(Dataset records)
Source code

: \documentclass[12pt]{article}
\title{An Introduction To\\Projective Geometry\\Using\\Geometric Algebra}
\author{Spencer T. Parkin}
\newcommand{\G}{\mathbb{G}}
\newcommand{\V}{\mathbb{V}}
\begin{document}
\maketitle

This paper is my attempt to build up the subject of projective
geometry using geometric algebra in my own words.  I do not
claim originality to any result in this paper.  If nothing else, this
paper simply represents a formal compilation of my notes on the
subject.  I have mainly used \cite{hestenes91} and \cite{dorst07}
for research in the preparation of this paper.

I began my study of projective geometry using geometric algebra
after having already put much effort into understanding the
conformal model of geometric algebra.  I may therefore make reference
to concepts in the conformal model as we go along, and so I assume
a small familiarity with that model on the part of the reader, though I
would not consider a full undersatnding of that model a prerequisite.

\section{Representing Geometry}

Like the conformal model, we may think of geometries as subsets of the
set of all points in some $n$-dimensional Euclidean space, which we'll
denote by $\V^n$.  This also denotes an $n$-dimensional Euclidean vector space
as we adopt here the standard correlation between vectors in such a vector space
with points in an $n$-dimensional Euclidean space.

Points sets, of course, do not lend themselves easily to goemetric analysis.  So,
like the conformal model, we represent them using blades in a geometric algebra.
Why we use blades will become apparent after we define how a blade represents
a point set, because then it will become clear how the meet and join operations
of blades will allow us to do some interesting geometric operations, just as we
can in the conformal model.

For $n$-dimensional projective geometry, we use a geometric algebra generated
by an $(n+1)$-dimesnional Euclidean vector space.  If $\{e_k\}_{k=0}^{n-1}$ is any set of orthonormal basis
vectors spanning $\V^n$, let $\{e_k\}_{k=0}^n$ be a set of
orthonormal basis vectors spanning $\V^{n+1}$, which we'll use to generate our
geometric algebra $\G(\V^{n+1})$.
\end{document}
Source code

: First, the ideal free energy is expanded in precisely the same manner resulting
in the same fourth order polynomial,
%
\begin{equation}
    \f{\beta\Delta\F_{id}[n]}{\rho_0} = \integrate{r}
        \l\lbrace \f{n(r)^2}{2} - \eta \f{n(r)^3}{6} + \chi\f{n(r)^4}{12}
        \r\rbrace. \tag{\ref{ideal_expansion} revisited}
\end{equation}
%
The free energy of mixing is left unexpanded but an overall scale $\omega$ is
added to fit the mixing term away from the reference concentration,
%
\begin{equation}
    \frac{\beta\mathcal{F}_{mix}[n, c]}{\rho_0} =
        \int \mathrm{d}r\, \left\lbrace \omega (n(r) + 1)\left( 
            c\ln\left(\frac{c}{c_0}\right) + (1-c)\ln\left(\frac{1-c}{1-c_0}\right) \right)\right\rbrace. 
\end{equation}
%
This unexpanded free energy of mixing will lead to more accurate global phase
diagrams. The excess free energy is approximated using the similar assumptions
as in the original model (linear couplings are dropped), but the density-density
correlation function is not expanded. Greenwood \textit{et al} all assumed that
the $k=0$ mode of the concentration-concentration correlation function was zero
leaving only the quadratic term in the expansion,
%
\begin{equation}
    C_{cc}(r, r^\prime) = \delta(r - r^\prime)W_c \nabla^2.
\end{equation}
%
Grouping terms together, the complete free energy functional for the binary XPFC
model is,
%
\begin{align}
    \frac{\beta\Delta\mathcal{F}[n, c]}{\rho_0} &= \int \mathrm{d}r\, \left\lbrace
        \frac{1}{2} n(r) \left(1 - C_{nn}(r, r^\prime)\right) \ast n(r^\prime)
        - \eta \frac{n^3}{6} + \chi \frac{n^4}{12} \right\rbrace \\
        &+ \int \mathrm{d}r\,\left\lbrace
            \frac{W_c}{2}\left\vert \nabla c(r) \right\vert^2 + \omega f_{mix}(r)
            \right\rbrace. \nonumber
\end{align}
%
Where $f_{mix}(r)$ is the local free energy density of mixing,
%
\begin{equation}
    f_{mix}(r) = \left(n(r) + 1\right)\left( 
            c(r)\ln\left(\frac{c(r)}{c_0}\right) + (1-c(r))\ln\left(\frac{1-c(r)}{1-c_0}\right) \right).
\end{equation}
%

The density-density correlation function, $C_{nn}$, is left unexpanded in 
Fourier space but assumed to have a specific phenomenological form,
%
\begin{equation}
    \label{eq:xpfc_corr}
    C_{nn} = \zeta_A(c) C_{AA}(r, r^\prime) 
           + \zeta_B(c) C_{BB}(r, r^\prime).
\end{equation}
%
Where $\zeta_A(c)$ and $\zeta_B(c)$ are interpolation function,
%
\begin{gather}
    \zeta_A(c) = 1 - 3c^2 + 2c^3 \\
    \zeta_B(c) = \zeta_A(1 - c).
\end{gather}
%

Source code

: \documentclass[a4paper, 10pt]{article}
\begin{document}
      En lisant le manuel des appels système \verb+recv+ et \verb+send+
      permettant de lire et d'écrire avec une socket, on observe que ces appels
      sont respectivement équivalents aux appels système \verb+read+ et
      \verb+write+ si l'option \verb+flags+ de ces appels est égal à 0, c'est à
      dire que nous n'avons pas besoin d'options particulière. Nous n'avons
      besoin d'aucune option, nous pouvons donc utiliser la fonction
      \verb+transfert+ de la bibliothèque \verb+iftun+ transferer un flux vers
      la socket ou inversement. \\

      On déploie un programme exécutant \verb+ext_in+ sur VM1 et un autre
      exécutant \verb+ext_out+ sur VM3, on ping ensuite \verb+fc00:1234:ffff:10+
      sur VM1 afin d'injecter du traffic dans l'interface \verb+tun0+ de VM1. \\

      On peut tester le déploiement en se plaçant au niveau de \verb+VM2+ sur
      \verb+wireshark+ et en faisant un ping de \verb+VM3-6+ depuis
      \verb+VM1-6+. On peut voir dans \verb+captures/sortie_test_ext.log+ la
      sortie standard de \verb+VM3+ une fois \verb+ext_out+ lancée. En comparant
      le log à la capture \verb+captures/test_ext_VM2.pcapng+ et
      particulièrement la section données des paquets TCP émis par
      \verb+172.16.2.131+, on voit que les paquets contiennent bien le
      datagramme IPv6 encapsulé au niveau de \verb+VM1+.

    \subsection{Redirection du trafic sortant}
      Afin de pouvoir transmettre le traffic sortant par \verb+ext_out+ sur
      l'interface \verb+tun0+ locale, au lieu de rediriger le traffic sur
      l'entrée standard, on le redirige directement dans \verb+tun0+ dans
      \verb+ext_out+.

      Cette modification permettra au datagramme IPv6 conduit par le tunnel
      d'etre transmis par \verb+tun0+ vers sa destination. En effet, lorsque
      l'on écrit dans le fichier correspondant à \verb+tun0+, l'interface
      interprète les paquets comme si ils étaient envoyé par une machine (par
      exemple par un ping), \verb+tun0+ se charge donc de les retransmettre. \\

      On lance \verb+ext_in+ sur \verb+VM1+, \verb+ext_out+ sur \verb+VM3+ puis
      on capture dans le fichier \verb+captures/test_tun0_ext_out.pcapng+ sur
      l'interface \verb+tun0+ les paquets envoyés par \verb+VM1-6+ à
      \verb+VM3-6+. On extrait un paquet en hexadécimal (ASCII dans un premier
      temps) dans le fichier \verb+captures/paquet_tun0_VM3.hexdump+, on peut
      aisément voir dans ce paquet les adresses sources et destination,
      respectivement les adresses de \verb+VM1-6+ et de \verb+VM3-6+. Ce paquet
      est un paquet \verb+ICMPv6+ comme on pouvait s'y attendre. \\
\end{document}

[Aim of the exercise]: The lines to copy run from the first line of the entries to the line containing "geometry using geometric algebra in"; copy them exactly and output nothing else.

[Output for this exercise]:
Source code

: \documentclass[12pt]{article}
\title{An Introduction To\\Projective Geometry\\Using\\Geometric Algebra}
\author{Spencer T. Parkin}
\newcommand{\G}{\mathbb{G}}
\newcommand{\V}{\mathbb{V}}
\begin{document}
\maketitle

This paper is my attempt to build up the subject of projective
geometry using geometric algebra in my own words.  I do not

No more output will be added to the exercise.